Recorded data Block Start

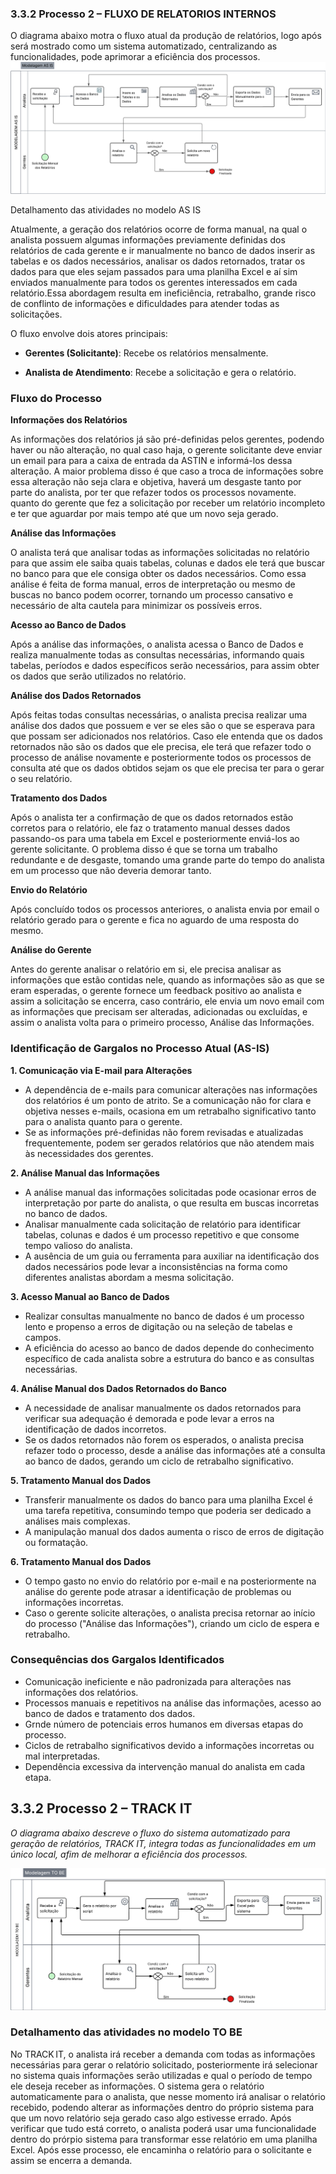 ### 3.3.2 Processo 2 – FLUXO DE RELATORIOS INTERNOS
O diagrama abaixo motra o fluxo atual da produção de relatórios, logo após será mostrado como um sistema automatizado, centralizando as funcionalidades, pode aprimorar a eficiência dos processos.
![Modelo AS IS](../images/relatorios-ASTIN.png "Modelo BPMN AS IS do Processo 2.")

Detalhamento das atividades no modelo AS IS

Atualmente, a geração dos relatórios ocorre de forma manual, na qual o analista possuem algumas informações previamente definidas dos relatórios de cada gerente e ir manualmente no banco de dados inserir as tabelas e os dados necessários, analisar os dados retornados, tratar os dados para que eles sejam passados para uma planilha Excel e aí sim enviados manualmente para todos os gerentes interessados em cada relatório.Essa abordagem resulta em ineficiência, retrabalho, grande risco de conflinto de informações e dificuldades para atender todas as solicitações.

O fluxo envolve dois atores principais:

- **Gerentes (Solicitante)**: Recebe os relatórios mensalmente.

- **Analista de Atendimento**: Recebe a solicitação e gera o relatório.

### Fluxo do Processo

**Informações dos Relatórios**

As informações dos relatórios já são pré-definidas pelos gerentes, podendo haver ou não alteração, no qual caso haja, o gerente solicitante deve enviar un email para para a caixa de entrada da ASTIN e informá-los dessa alteração. A maior problema disso é que caso a troca de informações sobre essa alteração não seja clara e objetiva, haverá um desgaste tanto por parte do analista, por ter que refazer todos os processos novamente. quanto do gerente que fez a solicitação por receber um relatório incompleto e ter que aguardar por mais tempo até que um novo seja gerado.

**Análise das Informações**

O analista terá que analisar todas as informações solicitadas no relatório para que assim ele saiba quais tabelas, colunas e dados ele terá que buscar no banco para que ele consiga obter os dados necessários. Como essa análise é feita de forma manual, erros de interpretação ou mesmo de buscas no banco podem ocorrer, tornando um processo cansativo e necessário de alta cautela para minimizar os possíveis erros.

**Acesso ao Banco de Dados**

Após a análise das informações, o analista acessa o Banco de Dados e realiza manualmente todas as consultas necessárias, informando quais tabelas, períodos e dados específicos serão necessários, para assim obter os dados que serão utilizados no relatório. 

**Análise dos Dados Retornados**

Após feitas todas consultas necessárias, o analista precisa realizar uma análise dos dados que possuem e ver se eles são o que se esperava para que possam ser adicionados nos relatórios. Caso ele entenda que os dados retornados não são os dados que ele precisa, ele terá que refazer todo o processo de análise novamente e posteriormente todos os processos de consulta até que os dados obtidos sejam os que ele precisa ter para o gerar o seu relatório.

**Tratamento dos Dados**

Após o analista ter a confirmação de que os dados retornados estão corretos para o relatório, ele faz o tratamento manual desses dados passando-os para uma tabela em Excel e posteriormente enviá-los ao gerente solicitante. O problema disso é que se torna um trabalho redundante e de desgaste, tomando uma grande parte do tempo do analista em um processo que não deveria demorar tanto.

**Envio do Relatório**

Após concluído todos os processos anteriores, o analista envia por email o relatório gerado para o gerente e fica no aguardo de uma resposta do mesmo.

**Análise do Gerente**

Antes do gerente analisar o relatório em si, ele precisa analisar as informações que estão contidas nele, quando as informações são as que se eram esperadas, o gerente fornece um feedback positivo ao analista e assim a solicitação se encerra, caso contrário, ele envia um novo email com as informações que precisam ser alteradas, adicionadas ou excluídas, e assim o analista volta para o primeiro processo, Análise das Informações.

### Identificação de Gargalos no Processo Atual (AS-IS)

**1. Comunicação via E-mail para Alterações**

- A dependência de e-mails para comunicar alterações nas informações dos relatórios é um ponto de atrito. Se a comunicação não for clara e objetiva nesses e-mails, ocasiona em um retrabalho significativo tanto para o analista quanto para o gerente.
- Se as informações pré-definidas não forem revisadas e atualizadas frequentemente, podem ser gerados relatórios que não atendem mais às necessidades dos gerentes.

**2. Análise Manual das Informações**

- A análise manual das informações solicitadas pode ocasionar erros de interpretação por parte do analista, o que resulta em buscas incorretas no banco de dados.
- Analisar manualmente cada solicitação de relatório para identificar tabelas, colunas e dados é um processo repetitivo e que consome tempo valioso do analista.
- A ausência de um guia ou ferramenta para auxiliar na identificação dos dados necessários pode levar a inconsistências na forma como diferentes analistas abordam a mesma solicitação.

**3. Acesso Manual ao Banco de Dados**

- Realizar consultas manualmente no banco de dados é um processo lento e propenso a erros de digitação ou na seleção de tabelas e campos.
- A eficiência do acesso ao banco de dados depende do conhecimento específico de cada analista sobre a estrutura do banco e as consultas necessárias.

**4. Análise Manual dos Dados Retornados do Banco**

- A necessidade de analisar manualmente os dados retornados para verificar sua adequação é demorada e pode levar a erros na identificação de dados incorretos.
- Se os dados retornados não forem os esperados, o analista precisa refazer todo o processo, desde a análise das informações até a consulta ao banco de dados, gerando um ciclo de retrabalho significativo.

**5. Tratamento Manual dos Dados**

- Transferir manualmente os dados do banco para uma planilha Excel é uma tarefa repetitiva, consumindo tempo que poderia ser dedicado a análises mais complexas.
- A manipulação manual dos dados aumenta o risco de erros de digitação ou formatação.

**6. Tratamento Manual dos Dados**
- O tempo gasto no envio do relatório por e-mail e na posteriormente na análise do gerente pode atrasar a identificação de problemas ou informações incorretas.
- Caso o gerente solicite alterações, o analista precisa retornar ao início do processo ("Análise das Informações"), criando um ciclo de espera e retrabalho.

### Consequências dos Gargalos Identificados

- Comunicação ineficiente e não padronizada para alterações nas informações dos relatórios.
- Processos manuais e repetitivos na análise das informações, acesso ao banco de dados e tratamento dos dados.
- Grnde número de potenciais erros humanos em diversas etapas do processo.
- Ciclos de retrabalho significativos devido a informações incorretas ou mal interpretadas.
- Dependência excessiva da intervenção manual do analista em cada etapa.

## 3.3.2 Processo 2 – TRACK IT

_O diagrama abaixo descreve o fluxo do sistema automatizado para geração de relatórios, TRACK IT, integra todas as funcionalidades em um único local, afim  de melhorar a eficiência dos processos._
 
![Modelagem_TO_BE_Processo1](../images/relatorios-TRACKIT.png "Modelo BPMN TO BE do Processo 2.")

### Detalhamento das atividades no modelo TO BE 

No TRACK IT, o analista irá receber a demanda com todas as informações necessárias para gerar o relatório solicitado, posteriormente irá selecionar no sistema quais informações serão utilizadas e qual o período de tempo ele deseja receber as informações. O sistema gera o relatório automaticamente para o analista, que nesse momento irá analisar o relatório recebido, podendo alterar as informações dentro do próprio sistema para que um novo relatório seja gerado caso algo estivesse errado. Após verificar que tudo está correto, o analista poderá usar uma funcionalidade dentro do prórpio sistema para transformar esse relatório em uma planilha Excel. Após esse processo, ele encaminha o relatório para o solicitante e assim se encerra a demanda.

Recorded data Block End

(Work to be completed):
Leave out every line above except those from the line with "Após a análise" up to and including the line with "dos Dados Retornados**", and copy those exactly.

(Output of the exercise):
Após a análise das informações, o analista acessa o Banco de Dados e realiza manualmente todas as consultas necessárias, informando quais tabelas, períodos e dados específicos serão necessários, para assim obter os dados que serão utilizados no relatório. 

**Análise dos Dados Retornados**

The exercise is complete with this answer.